The basic principles of chimeric antigen receptor design

Abstract

Chimeric antigen receptors (CAR) are recombinant receptors that provide both antigen-binding and T-cell-activating functions. A multitude of CARs has been reported over the past decade, targeting an array of cell surface tumor antigens. Their biologic functions have dramatically changed following the introduction of tripartite receptors comprising a costimulatory domain, termed second-generation CARs. These have recently shown clinical benefit in patients treated with CD19-targeted autologous T cells. CARs may be combined with costimulatory ligands, chimeric costimulatory receptors, or cytokines to further enhance T-cell potency, specificity, and safety. CARs represent a new class of drugs with exciting potential for cancer immunotherapy.

Significance: CARs are a new class of drugs with great potential for cancer immunotherapy. Upon their expression in T lymphocytes, CARs direct potent, targeted immune responses that have recently shown encouraging clinical outcomes in a subset of patients with B-cell malignancies. This review focuses on the design of CARs, including the requirements for optimal antigen recognition and different modalities to provide costimulatory support to targeted T cells, which include the use of second- and third generation CARs, costimulatory ligands, chimeric costimulatory receptors, and cytokines.

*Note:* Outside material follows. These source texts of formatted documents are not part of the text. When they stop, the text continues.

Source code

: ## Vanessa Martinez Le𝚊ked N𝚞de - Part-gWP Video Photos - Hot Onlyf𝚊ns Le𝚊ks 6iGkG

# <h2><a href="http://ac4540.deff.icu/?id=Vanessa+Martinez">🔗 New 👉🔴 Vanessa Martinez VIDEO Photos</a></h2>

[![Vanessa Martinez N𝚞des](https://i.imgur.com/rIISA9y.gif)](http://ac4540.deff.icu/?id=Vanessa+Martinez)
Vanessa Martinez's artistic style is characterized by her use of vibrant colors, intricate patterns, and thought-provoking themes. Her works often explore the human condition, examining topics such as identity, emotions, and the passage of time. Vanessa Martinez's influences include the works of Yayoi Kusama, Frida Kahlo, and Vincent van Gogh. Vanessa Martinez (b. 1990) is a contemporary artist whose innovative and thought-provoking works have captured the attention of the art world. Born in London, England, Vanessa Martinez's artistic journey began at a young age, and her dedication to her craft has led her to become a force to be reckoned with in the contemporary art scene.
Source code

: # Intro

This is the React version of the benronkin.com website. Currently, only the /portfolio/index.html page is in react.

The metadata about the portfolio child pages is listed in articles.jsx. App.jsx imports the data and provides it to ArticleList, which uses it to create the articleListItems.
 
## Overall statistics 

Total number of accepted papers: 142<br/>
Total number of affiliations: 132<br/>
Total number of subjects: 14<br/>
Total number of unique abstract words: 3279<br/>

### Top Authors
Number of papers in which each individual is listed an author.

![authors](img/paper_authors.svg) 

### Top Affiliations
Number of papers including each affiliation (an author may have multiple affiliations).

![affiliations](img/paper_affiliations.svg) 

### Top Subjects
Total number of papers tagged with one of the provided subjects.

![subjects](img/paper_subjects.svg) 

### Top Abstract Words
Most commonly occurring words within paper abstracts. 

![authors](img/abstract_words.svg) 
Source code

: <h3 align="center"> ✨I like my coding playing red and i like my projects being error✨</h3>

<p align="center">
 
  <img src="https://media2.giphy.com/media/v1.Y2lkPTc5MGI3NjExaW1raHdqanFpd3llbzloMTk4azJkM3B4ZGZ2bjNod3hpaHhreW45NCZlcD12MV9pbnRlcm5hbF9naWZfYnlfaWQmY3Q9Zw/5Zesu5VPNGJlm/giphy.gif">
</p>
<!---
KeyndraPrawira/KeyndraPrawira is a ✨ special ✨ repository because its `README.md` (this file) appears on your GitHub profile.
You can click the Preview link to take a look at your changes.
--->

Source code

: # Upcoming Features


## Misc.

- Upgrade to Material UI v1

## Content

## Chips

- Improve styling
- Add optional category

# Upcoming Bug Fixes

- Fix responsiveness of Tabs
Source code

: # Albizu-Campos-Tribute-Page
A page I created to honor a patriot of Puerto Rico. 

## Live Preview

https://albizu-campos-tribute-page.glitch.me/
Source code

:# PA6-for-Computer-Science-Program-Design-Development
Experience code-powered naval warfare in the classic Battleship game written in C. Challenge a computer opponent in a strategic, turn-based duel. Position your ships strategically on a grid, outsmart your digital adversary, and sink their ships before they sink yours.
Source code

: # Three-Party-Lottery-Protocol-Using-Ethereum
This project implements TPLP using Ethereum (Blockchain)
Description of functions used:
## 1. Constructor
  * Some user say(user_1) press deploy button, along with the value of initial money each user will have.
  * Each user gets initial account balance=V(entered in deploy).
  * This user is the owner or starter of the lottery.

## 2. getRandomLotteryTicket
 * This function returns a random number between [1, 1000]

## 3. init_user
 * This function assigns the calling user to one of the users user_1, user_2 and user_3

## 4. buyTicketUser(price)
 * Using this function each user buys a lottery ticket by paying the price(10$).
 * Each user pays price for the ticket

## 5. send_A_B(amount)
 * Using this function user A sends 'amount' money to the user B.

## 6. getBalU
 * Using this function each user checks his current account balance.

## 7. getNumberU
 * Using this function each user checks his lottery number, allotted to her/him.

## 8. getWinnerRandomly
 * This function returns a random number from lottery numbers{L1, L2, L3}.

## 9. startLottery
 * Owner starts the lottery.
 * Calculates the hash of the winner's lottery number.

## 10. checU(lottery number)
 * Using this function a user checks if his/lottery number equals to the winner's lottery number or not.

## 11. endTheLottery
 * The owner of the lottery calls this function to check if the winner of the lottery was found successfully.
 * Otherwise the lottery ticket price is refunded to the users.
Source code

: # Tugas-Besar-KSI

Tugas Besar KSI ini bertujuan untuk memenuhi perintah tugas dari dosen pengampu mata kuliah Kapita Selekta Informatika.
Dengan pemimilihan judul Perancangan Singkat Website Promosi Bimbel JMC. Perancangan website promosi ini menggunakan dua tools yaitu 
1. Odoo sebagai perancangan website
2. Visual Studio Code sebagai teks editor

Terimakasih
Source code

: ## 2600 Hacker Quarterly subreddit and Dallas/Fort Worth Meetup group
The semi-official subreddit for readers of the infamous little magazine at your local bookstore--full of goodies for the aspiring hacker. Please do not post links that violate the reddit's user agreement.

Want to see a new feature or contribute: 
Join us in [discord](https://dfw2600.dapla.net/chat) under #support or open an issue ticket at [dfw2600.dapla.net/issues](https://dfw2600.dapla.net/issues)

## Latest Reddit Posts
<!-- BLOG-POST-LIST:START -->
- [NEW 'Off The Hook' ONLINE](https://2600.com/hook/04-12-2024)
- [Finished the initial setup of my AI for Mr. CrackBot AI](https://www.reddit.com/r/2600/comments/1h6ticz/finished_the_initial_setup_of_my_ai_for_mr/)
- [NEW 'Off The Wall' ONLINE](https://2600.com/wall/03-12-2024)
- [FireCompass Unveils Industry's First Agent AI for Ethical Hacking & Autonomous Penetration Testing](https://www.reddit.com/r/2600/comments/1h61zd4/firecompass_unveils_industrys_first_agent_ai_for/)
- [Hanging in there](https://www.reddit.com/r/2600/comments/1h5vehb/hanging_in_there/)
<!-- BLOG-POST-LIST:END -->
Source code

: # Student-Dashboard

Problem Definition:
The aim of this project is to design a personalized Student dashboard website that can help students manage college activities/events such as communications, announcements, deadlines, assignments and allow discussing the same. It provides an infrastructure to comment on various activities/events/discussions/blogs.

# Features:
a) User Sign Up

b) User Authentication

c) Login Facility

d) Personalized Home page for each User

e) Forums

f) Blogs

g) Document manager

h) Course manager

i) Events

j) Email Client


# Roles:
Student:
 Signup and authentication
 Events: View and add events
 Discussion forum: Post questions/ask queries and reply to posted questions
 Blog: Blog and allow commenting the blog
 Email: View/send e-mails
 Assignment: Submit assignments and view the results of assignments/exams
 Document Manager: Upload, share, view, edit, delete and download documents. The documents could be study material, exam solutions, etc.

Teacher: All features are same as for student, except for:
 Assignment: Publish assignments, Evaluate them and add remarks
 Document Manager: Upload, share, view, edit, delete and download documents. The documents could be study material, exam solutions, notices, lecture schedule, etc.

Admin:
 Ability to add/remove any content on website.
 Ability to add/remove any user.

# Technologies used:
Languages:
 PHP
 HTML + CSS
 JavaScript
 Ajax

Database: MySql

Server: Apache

Figure 1. Three generation of CARs

Left: First generation CARs, including activating receptors such as CD8/CD3z fusion receptors and T-bodies; middle: Second generation CARs providing dual-signaling to direct combined activating and costimulatory signals; right: Third generation CARs comprising more complex structures with 3 or more signaling domains.

Figure 2. Strategies to provide costimulatory support to CAR-modified T cells

From upper left: UL, physiological costimulatory ligand display by professional or artificial antigen presenting cells; UR, auto- and trans-costimulation by T cells expressing costimulatory ligands; LR, embedded costimulation provided by second or third generation CARs; LL, redirected costimulation mediated by an antigen-specific chimeric costimulatory receptor (CCR).